Community Energy as if People and Planet Really Mattered
Any vision of a wellbeing economy in Scotland must include strong, well-informed communities that define, create and share in their own prosperity. As part of that vision those communities must be able to take advantage of their renewable energy resources and address their energy issues through a democratic and sustainable energy system that also contributes to a vibrant local economy.
Greater energy democracy can be achieved through community energy, but what do we mean by community energy? Previously it meant community ownership of renewable energy generation assets.
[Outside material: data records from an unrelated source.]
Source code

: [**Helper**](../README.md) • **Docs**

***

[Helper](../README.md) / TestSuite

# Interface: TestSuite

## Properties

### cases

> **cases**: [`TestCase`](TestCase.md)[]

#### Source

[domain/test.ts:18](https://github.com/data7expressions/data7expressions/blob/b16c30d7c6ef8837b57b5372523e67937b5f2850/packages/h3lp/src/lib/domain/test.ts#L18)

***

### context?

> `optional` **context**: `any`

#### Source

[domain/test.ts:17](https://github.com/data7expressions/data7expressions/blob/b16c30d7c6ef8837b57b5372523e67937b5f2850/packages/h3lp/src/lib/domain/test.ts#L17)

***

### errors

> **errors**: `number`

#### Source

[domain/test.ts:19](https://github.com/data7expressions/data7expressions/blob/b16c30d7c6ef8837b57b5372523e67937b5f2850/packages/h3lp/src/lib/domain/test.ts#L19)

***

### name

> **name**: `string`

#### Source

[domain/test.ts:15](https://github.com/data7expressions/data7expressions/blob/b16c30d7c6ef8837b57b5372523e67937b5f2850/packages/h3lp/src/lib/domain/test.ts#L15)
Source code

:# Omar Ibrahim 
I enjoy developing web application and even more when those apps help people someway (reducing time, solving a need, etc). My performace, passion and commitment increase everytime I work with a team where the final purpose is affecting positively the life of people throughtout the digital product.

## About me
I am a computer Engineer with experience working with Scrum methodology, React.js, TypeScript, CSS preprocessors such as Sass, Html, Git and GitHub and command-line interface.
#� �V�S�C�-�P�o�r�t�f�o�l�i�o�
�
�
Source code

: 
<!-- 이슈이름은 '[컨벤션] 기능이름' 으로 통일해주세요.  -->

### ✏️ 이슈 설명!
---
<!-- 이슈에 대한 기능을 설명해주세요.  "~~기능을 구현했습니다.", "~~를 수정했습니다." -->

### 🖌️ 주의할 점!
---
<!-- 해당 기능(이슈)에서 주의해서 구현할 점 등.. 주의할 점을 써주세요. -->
More recently, the definition has been widened to include a more diverse set of local energy projects that aim to decarbonise electricity, heat and transport energy use. These smart initiatives aim to help local communities engage with and gain from the smarter, more localised energy systems of the future.
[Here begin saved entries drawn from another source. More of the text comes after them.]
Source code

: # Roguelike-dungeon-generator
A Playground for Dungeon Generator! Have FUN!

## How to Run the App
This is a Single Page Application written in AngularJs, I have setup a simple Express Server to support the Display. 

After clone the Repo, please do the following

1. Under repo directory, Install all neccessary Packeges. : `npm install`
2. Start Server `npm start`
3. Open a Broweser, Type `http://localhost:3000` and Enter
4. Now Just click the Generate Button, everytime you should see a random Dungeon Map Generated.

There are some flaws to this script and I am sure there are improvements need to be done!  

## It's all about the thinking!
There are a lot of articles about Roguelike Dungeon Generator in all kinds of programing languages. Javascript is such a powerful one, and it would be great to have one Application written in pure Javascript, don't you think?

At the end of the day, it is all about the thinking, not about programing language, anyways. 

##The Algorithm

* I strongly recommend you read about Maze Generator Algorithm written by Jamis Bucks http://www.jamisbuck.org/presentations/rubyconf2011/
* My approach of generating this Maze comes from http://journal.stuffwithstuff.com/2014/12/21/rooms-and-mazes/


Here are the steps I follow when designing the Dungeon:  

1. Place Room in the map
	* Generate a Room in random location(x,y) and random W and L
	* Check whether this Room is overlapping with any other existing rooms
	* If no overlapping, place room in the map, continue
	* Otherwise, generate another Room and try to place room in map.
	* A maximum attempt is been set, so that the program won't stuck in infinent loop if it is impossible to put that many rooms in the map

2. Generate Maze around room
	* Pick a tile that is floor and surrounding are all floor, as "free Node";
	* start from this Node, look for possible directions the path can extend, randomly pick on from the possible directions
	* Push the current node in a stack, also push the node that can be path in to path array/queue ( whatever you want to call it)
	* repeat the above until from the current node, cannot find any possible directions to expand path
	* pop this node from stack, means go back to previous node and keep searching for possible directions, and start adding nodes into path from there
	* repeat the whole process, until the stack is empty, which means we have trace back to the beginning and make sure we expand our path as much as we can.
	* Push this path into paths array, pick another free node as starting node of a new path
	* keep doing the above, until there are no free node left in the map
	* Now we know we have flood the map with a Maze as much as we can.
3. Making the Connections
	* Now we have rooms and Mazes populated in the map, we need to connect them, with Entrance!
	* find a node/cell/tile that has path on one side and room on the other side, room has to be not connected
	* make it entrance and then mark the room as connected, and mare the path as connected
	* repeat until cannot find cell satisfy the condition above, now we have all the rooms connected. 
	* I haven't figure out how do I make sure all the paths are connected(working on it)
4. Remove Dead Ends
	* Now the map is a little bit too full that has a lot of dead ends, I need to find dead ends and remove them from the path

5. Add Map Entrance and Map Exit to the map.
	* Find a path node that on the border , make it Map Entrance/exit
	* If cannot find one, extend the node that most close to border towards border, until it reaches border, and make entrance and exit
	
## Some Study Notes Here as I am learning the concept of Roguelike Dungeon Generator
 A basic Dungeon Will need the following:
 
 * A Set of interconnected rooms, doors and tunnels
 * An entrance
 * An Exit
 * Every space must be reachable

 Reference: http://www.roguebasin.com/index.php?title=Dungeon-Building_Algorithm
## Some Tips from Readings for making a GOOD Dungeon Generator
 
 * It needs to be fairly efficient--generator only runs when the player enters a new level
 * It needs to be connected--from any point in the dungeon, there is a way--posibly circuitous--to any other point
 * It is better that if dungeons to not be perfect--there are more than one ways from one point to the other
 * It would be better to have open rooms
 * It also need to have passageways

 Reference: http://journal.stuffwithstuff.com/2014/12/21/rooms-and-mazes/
Over the past 10 years, Scotland has seen the positive impact of community energy and the wider benefits it brings to local economies. Over 500 communities in island, rural and urban areas have been helped by Community Energy Scotland to own and install renewable energy assets (from single solar panels to large turbines and hydros). These communities have generated 38MW of clean energy, while communities across Scotland own generation capacity of nearly 80MW.
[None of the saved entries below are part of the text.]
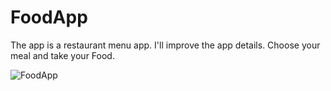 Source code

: # FoodApp
The app is a restaurant menu app. I'll improve the app details. Choose your meal and take your Food.

![FoodApp](https://github.com/sukrusimsek/FoodApp/assets/107575752/cc6e0cbd-0574-4c67-bd5c-e3f287dc4b14)

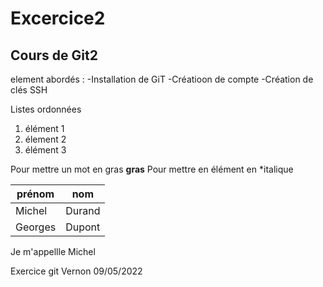 # Excercice2
## Cours de Git2

element abordés :
-Installation de GiT
-Créatioon de compte
-Création de clés SSH

Listes ordonnées
1. élément 1 
2. élement 2
3. élément 3

Pour mettre un mot en gras **gras**
Pour mettre en élément en *italique

|prénom|nom|
|---|---|
|Michel|Durand|
|Georges|Dupont|

Je m'appellle Michel

Exercice git Vernon 09/05/2022

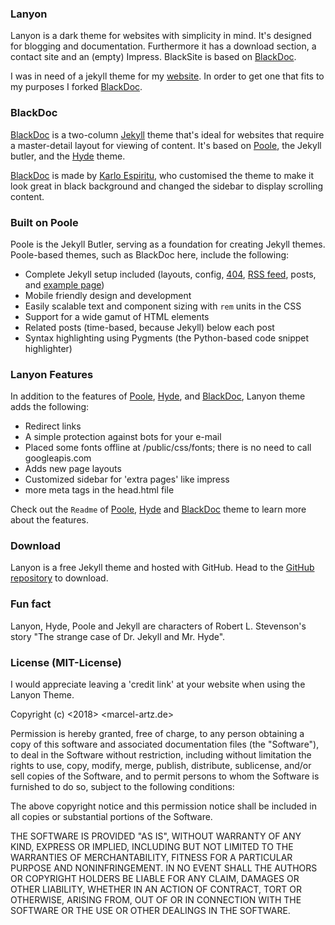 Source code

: 
### Lanyon

Lanyon is a dark theme for websites with simplicity in mind. It's designed for blogging and documentation. Furthermore it has a download section, a contact site and an (empty) Impress. BlackSite is based on [BlackDoc](https://github.com/karloespiritu/BlackDoc).

I was in need of a jekyll theme for my [website](https://ma744.github.io). In order to get one that fits to my purposes I forked [BlackDoc](https://github.com/karloespiritu/BlackDoc).


### BlackDoc

[BlackDoc](https://github.com/karloespiritu/BlackDoc) is a two-column [Jekyll](http://jekyllrb.com) theme that's ideal for websites that require a master-detail layout for viewing of content. It's based on [Poole](http://getpoole.com), the Jekyll butler, and the [Hyde](http://hyde.getpoole.com) theme.

[BlackDoc](https://github.com/karloespiritu/BlackDoc) is made by [Karlo Espiritu](http://karloespiritu.com), who customised the theme to make it look great in black background and changed the sidebar to display scrolling content.

### Built on Poole

 Poole is the Jekyll Butler, serving as a foundation for creating Jekyll themes. Poole-based themes, such as BlackDoc here, include the following:

 * Complete Jekyll setup included (layouts, config, [404](/404), [RSS feed](/atom.xml), posts, and [example page](/about))
 * Mobile friendly design and development
 * Easily scalable text and component sizing with `rem` units in the CSS
 * Support for a wide gamut of HTML elements
 * Related posts (time-based, because Jekyll) below each post
 * Syntax highlighting using Pygments (the Python-based code snippet highlighter)

### Lanyon Features

In addition to the features of [Poole](http://getpoole.com), [Hyde](http://hyde.getpoole.com), and [BlackDoc](https://github.com/karloespiritu/BlackDoc), Lanyon theme adds the following:

* Redirect links
* A simple protection against bots for your e-mail
* Placed some fonts offline at /public/css/fonts; there is no need to call googleapis.com
* Adds new page layouts
* Customized sidebar for 'extra pages' like impress
* more meta tags in the head.html file

Check out the `Readme` of [Poole](https://github.com/poole/poole), [Hyde](https://github.com/poole/hyde) and [BlackDoc](https://github.com/karloespiritu/BlackDoc) theme to learn more about the features.

### Download

Lanyon is a free Jekyll theme and hosted with GitHub. Head to the <a href="https://github.com/ma744/Lanyon">GitHub repository</a> to download.


### Fun fact

Lanyon, Hyde, Poole and Jekyll are characters of Robert L. Stevenson's story "The strange case of Dr. Jekyll and Mr. Hyde".


### License (MIT-License)

I would appreciate leaving a 'credit link' at your website when using the Lanyon Theme.

Copyright (c) <2018> <Marcel Artz> <marcel-artz.de>

Permission is hereby granted, free of charge, to any person obtaining a copy of this software and associated documentation files (the "Software"), to deal in the Software without restriction, including without limitation the rights to use, copy, modify, merge, publish, distribute, sublicense, and/or sell copies of the Software, and to permit persons to whom the Software is furnished to do so, subject to the following conditions:

The above copyright notice and this permission notice shall be included in all copies or substantial portions of the Software.

THE SOFTWARE IS PROVIDED "AS IS", WITHOUT WARRANTY OF ANY KIND, EXPRESS OR IMPLIED, INCLUDING BUT NOT LIMITED TO THE WARRANTIES OF MERCHANTABILITY, FITNESS FOR A PARTICULAR PURPOSE AND NONINFRINGEMENT. IN NO EVENT SHALL THE AUTHORS OR COPYRIGHT HOLDERS BE LIABLE FOR ANY CLAIM, DAMAGES OR OTHER LIABILITY, WHETHER IN AN ACTION OF CONTRACT, TORT OR OTHERWISE, ARISING FROM, OUT OF OR IN CONNECTION WITH THE SOFTWARE OR THE USE OR OTHER DEALINGS IN THE SOFTWARE.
Those 500 communities have also directly earned over £5 million annually from their community energy projects. This is income they will receive each year for the 15 – 25 year lifespan of their assets. This is money communities control and use to invest in locally identified priorities, such as health and wellbeing initiatives, jobs training, enterprise development, housing, gender equality, youth activities and decarbonisation initiatives. This is money that communities do not have to beg for from funders or sponsors, or money that communities do not have to wait on local authorities or central government to involve them in spending decisions. This is their money for their local purposes and has enabled communities to fund initiatives to reduce inequalities, increase access to affordable housing and arrest rural and island population drift.
Scotland has a good news story to tell on community energy, yet despite significant support from the Scottish Government (through their Community and Renewable Energy Scheme), there has been a slow-down in new community energy projects. This is the same across the UK and for the same reasons as the regulation of energy is a reserved issue i.e. grid capacity, grid connection problems, costs as well as the loss of UK government subsidy for renewables.
However, there are opportunities for the community energy sector with the changes that the Scottish and UK Governments are aiming for – smarter more localised energy management and significant decarbonisation of heat and transport. For example, communities in Orkney, Mull, Edinburgh and other areas in Scotland have been at the forefront of innovative smart energy projects which have tested how communities could tackle fuel poverty, reduce their carbon footprint and create new social enterprises through local energy economies. The latter means that benefits are retained in the local community rather than escaping into large commercial ventures.
Yet without a number of changes, communities in fuel poverty will not see these benefits nor will the potential of a more democratic energy system be achieved. Firstly, capacity building is needed for community groups so they understand the forthcoming changes and are geared up to engage in energy market opportunities. Secondly, new regulations at a UK level are required to allow: the local use and sale of energy; peer trading and sharing of generation in tenements or groups of housing; and targeted support for community energy. Thirdly, the Scottish Government needs to refocus its policy and funding on genuinely ‘community’ owned rather than ‘locally’ owned renewables.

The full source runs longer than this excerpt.